__Data records__.
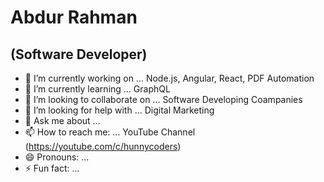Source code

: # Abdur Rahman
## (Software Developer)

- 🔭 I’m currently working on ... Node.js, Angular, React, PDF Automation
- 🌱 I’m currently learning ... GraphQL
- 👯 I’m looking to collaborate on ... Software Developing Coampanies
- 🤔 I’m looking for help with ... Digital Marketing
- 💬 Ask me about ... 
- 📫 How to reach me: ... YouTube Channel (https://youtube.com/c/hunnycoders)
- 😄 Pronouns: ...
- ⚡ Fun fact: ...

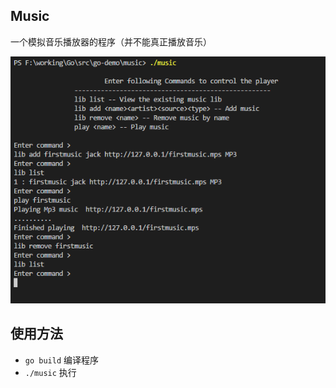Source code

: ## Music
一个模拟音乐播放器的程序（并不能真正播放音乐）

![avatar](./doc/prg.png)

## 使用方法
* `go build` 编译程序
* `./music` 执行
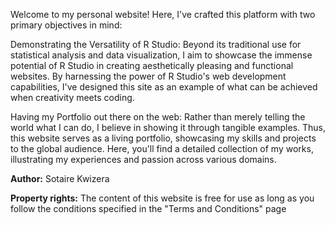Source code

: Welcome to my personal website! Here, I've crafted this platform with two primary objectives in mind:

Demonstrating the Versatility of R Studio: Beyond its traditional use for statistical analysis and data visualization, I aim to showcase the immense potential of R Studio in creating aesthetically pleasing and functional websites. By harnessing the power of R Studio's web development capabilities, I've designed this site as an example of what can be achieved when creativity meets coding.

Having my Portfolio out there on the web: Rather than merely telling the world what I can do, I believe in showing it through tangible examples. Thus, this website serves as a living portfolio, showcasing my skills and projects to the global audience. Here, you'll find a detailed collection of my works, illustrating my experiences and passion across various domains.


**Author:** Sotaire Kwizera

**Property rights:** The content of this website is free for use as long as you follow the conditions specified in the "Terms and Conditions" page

* * *

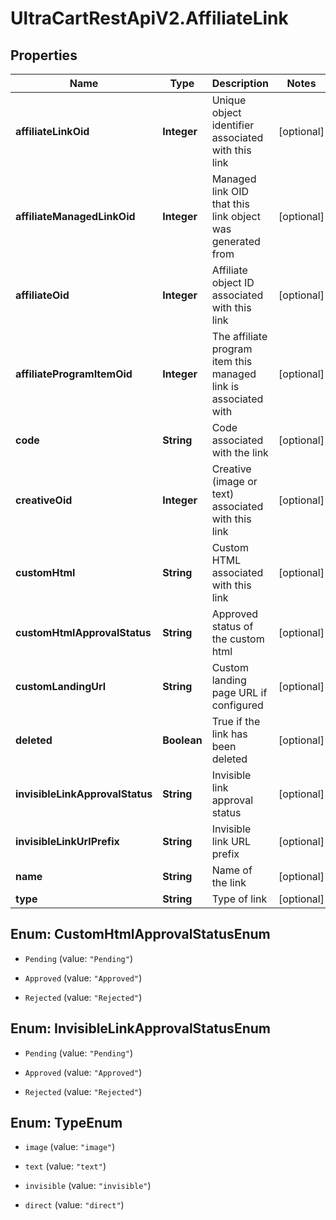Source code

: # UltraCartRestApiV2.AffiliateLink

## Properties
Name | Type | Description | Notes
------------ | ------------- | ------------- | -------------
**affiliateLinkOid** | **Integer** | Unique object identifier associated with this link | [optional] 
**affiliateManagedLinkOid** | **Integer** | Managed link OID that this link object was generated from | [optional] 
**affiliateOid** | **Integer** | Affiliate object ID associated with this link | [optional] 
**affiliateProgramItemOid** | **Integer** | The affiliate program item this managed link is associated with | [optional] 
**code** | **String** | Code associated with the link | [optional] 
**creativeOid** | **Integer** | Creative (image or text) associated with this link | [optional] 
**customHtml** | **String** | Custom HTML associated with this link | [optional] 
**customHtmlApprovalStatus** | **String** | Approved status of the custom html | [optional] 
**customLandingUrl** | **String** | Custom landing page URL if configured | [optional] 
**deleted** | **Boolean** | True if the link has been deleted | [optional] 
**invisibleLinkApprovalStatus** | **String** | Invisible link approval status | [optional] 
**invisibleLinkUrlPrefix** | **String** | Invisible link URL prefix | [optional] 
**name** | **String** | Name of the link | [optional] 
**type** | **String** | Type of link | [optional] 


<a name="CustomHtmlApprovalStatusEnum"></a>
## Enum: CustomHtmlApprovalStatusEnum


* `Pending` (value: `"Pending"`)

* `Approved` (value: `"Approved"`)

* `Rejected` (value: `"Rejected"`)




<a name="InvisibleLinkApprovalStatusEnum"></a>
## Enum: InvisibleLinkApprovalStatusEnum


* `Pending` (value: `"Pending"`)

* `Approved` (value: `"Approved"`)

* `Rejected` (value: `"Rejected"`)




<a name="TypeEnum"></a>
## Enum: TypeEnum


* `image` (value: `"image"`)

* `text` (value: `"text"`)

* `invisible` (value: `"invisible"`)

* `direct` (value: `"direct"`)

* * *

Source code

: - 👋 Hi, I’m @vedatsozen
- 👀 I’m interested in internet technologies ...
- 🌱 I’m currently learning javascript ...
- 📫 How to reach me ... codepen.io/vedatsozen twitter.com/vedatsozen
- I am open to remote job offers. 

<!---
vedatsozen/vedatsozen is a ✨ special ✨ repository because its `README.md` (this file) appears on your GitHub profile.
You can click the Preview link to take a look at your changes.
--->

__Exercise details__.
Here the job is to copy the stretch of records from the line containing "一个模拟音乐播放器的程序（并不能真正播放音乐）" through the line containing "Welcome to my", word for word. Leave every picture out.

__Solution to this exercise__.
一个模拟音乐播放器的程序（并不能真正播放音乐）

![avatar](./doc/prg.png)

## 使用方法
* `go build` 编译程序
* `./music` 执行
Source code

: Welcome to my personal website! Here, I've crafted this platform with two primary objectives in mind:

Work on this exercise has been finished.